Work instructions:
Each line of the data below that carries the word "command" needs to be copied.

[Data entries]
..............................
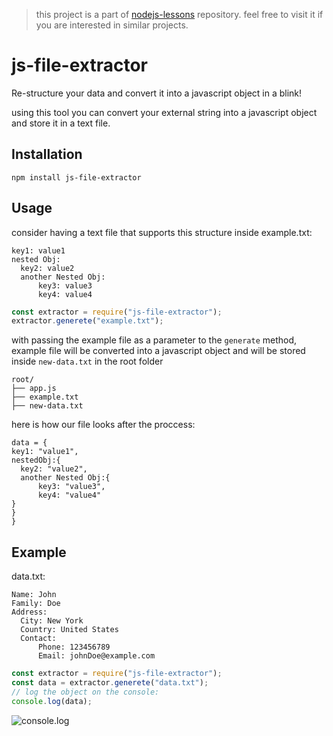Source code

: > this project is a part of [nodejs-lessons](https://github.com/amiryeg1/nodejs-lessons) repository. feel free to visit it if you are interested in similar projects.

# js-file-extractor
Re-structure your data and convert it into a javascript object in a blink!

using this tool you can convert your external string into a javascript object and store it in a text file.

## Installation 
```
npm install js-file-extractor
```
## Usage
consider having a text file that supports this structure inside example.txt:
```
key1: value1
nested Obj:
  key2: value2
  another Nested Obj:
      key3: value3
      key4: value4
```
```js
const extractor = require("js-file-extractor");
extractor.generete("example.txt");
```
with passing the example file as a parameter to the `generate` method, 
example file will be converted into a javascript object and will be stored inside `new-data.txt` in the root folder
```
root/
├── app.js
├── example.txt
├── new-data.txt
```
here is how our file looks after the proccess:
```
data = { 
key1: "value1",
nestedObj:{
  key2: "value2",
  another Nested Obj:{
      key3: "value3",
      key4: "value4"
} 
}  
}
```
## Example
data.txt:
```
Name: John
Family: Doe
Address:
  City: New York
  Country: United States
  Contact:
      Phone: 123456789
      Email: johnDoe@example.com
```
```js
const extractor = require("js-file-extractor");
const data = extractor.generete("data.txt");
// log the object on the console:
console.log(data);
```
![console.log]()

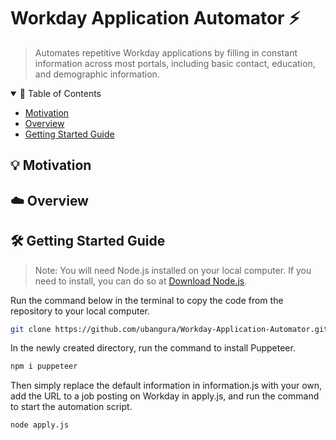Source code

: # Workday Application Automator ⚡
> Automates repetitive Workday applications by filling in constant information across most portals, including basic contact, education, and demographic information.

> <!-- TABLE OF CONTENTS -->
<details open="open">
  <summary> 📖 Table of Contents</summary>
  <ul>
    <li><a href="#motivation"> Motivation</a></li>
    <li><a href="#overview"> Overview</a></li>
    <li><a href="#getting-started-guide"> Getting Started Guide</a>
    </li>
  </ul>
</details>

<!-- Motivation -->
<h2 id="motivation"> 💡 Motivation</h2>

<!-- OVERVIEW -->
<h2 id="overview"> ☁️ Overview</h2>

<!-- Getting Started Guide -->
<h2 id="getting-started-guide"> 🛠️ Getting Started Guide</h2>

> Note: You will need Node.js installed on your local computer. If you need to install, you can do so at [Download Node.js](https://nodejs.dev/en/download/).

Run the command below in the terminal to copy the code from the repository to your local computer.
```bash
git clone https://github.com/ubangura/Workday-Application-Automator.git
```

In the newly created directory, run the command to install Puppeteer.
```bash
npm i puppeteer
```

Then simply replace the default information in information.js with your own, add the URL to a job posting on Workday in apply.js, and run the command to start the automation script.
```bash
node apply.js
```
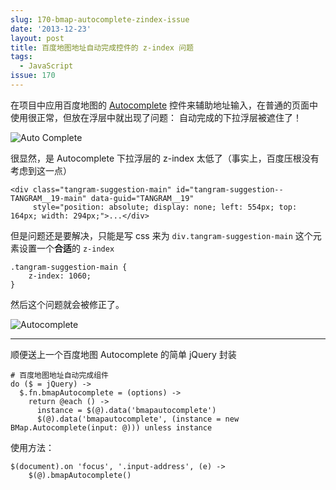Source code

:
 ```yaml
---
slug: 170-bmap-autocomplete-zindex-issue
date: '2013-12-23'
layout: post
title: 百度地图地址自动完成控件的 z-index 问题
tags:
  - JavaScript
issue: 170
---
```


在项目中应用百度地图的 [Autocomplete] 控件来辅助地址输入，在普通的页面中使用很正常，但放在浮层中就出现了问题：
自动完成的下拉浮层被遮住了！

![Auto Complete](https://github.com/greatghoul/greatghoul.github.io/assets/208966/40a51bca-8be0-4f0a-b099-697ccd707f00)


很显然，是 Autocomplete 下拉浮层的 z-index 太低了（事实上，百度压根没有考虑到这一点）

    <div class="tangram-suggestion-main" id="tangram-suggestion--TANGRAM__19-main" data-guid="TANGRAM__19"
         style="position: absolute; display: none; left: 554px; top: 164px; width: 294px;">...</div>

但是问题还是要解决，只能是写 css 来为 `div.tangram-suggestion-main` 这个元素设置一个**合适**的 `z-index`

    .tangram-suggestion-main {
        z-index: 1060;
    }

然后这个问题就会被修正了。

![Autocomplete](https://github.com/greatghoul/greatghoul.github.io/assets/208966/c3b7f42c-e59c-4a50-a906-b92fc7bc5560)


---

顺便送上一个百度地图 Autocomplete 的简单 jQuery 封装

    # 百度地图地址自动完成组件
    do ($ = jQuery) ->
      $.fn.bmapAutocomplete = (options) ->
        return @each () ->
          instance = $(@).data('bmapautocomplete')
          $(@).data('bmapautocomplete', (instance = new BMap.Autocomplete(input: @))) unless instance

使用方法：

    $(document).on 'focus', '.input-address', (e) ->
        $(@).bmapAutocomplete()

[Autocomplete]: http://developer.baidu.com/map/reference/index.php?title=Class:%E6%9C%8D%E5%8A%A1%E7%B1%BB/Autocomplete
..............................
Task output:
Run the command below in the terminal to copy the code from the repository to your local computer.
In the newly created directory, run the command to install Puppeteer.
Then simply replace the default information in information.js with your own, add the URL to a job posting on Workday in apply.js, and run the command to start the automation script.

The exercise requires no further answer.